Che cosa ci dobbiamo aspettare dalla Dinamo Kiev?
“Sarà una partita difficile, in campionato hanno vinto 5-1 e poi sono
andati in treno fino alla frontiera. Da lì hanno preso un pullman, sono
arrivati a Lublin dove si sono allenati e poi sono arrivati a Roma. Loro
partono con lo svantaggio del pronostico e domenica dovranno giocare il
derby contro lo Shakhtar Donetsk: hanno sei punti di vantaggio, ma è
possibile che ci sia qualche cambiamento visto che si rendono conto che
per loro è più importante la partita di campionato ed è difficile
continuare a far bene in Europa. Non si sa mai, loro giocando per la
gente che è rimasta lì a combattere e questa cosa può aiutare
nell'entrare in campo e nel dare il massimo”.
Quanto è importante l'educazione per i giovani calciatori?
“Dipende dall'allenatore, dalla società. I giocatori, specialmente i
giovani, saranno sempre disponibili. Quando arrivano a 32-33 anni
pensano di sapere tutto del calcio e non hanno più bisogno di consigli,
ma se non ascoltano l'allenatore e non hanno leadership lo mettono in
difficoltà. Con i giovani, indipendentemente dal contesto, è diverso
perché assorbono tutto. La cosa più importante per me è il rapporto con
i giocatori: a loro parlo in primis dell'educazione e della formazione,
poi dell'attitudine perché il giocatore deve essere sempre positivo, e
anche della disciplina. Il risultato non può essere positivo se non
tieni conto di queste cose, se non cerchi di dare alla squadra
un'educazione professionale di alto livello. Loro lo devono capire, lo
devono sentire: è molto importante avere un allenatore che trasmetta
tutti questi valori”.
Quanto è grande il salto da giocatore ad allenatore?
“E' un grande errore, passare da giocatore ad allenatore è un grande
salto. Allenare è un'altra cosa rispetto a giocare, giocare aiuta ma è
un'altra cosa. Ricordo Gullit e Van Basten, non è andata bene.

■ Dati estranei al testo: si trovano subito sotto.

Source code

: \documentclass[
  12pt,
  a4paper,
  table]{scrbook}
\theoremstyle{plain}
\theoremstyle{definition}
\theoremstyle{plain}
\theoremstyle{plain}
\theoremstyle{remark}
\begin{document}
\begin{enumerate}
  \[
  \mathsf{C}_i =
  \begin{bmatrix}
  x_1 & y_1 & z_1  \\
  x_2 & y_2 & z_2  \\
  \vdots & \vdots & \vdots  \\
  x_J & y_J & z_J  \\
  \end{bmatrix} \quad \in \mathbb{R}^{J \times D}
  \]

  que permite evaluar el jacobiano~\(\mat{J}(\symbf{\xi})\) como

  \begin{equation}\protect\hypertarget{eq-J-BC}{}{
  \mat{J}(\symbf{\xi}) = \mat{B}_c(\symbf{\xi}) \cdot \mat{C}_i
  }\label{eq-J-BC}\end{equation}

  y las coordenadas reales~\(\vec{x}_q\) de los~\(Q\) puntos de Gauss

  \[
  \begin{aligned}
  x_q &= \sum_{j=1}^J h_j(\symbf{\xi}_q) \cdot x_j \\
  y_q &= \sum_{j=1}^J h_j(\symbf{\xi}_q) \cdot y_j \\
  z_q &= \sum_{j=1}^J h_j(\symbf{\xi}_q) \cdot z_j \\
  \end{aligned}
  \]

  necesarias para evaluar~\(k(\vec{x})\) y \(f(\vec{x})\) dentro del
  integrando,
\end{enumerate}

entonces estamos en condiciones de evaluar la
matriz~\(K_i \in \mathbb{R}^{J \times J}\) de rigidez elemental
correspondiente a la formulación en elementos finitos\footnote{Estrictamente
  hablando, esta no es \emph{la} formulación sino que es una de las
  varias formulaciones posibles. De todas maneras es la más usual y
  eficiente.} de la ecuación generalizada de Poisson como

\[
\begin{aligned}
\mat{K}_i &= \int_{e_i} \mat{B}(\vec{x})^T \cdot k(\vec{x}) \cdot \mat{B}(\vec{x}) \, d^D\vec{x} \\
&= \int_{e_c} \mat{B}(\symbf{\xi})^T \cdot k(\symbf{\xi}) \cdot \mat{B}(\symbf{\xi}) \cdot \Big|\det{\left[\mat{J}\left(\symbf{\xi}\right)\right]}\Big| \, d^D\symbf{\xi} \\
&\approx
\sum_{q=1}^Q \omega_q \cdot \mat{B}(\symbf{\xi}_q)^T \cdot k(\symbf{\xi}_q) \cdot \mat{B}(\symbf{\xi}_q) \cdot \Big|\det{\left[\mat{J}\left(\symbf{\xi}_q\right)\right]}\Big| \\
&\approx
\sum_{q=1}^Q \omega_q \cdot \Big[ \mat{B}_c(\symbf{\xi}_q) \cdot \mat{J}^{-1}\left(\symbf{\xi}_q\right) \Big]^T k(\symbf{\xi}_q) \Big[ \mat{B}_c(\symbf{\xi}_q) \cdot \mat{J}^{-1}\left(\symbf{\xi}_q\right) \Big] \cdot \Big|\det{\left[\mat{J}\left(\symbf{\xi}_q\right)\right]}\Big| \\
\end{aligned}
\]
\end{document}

L'allenatore che ha giocato non può pretendere che i giocatori siano
come loro, se fai sempre comparazioni commetti un grave errore. Ricordo
Bearzot che diceva che la cosa più importante per l'allenatore è
l'umiltà: è verissimo, aveva ragione. Il talento è importante e tutti
devono lavorare per il talento, come il Barcellona con Messi, ma tutti
per prima cosa devono dare tutto sul piano educativo”.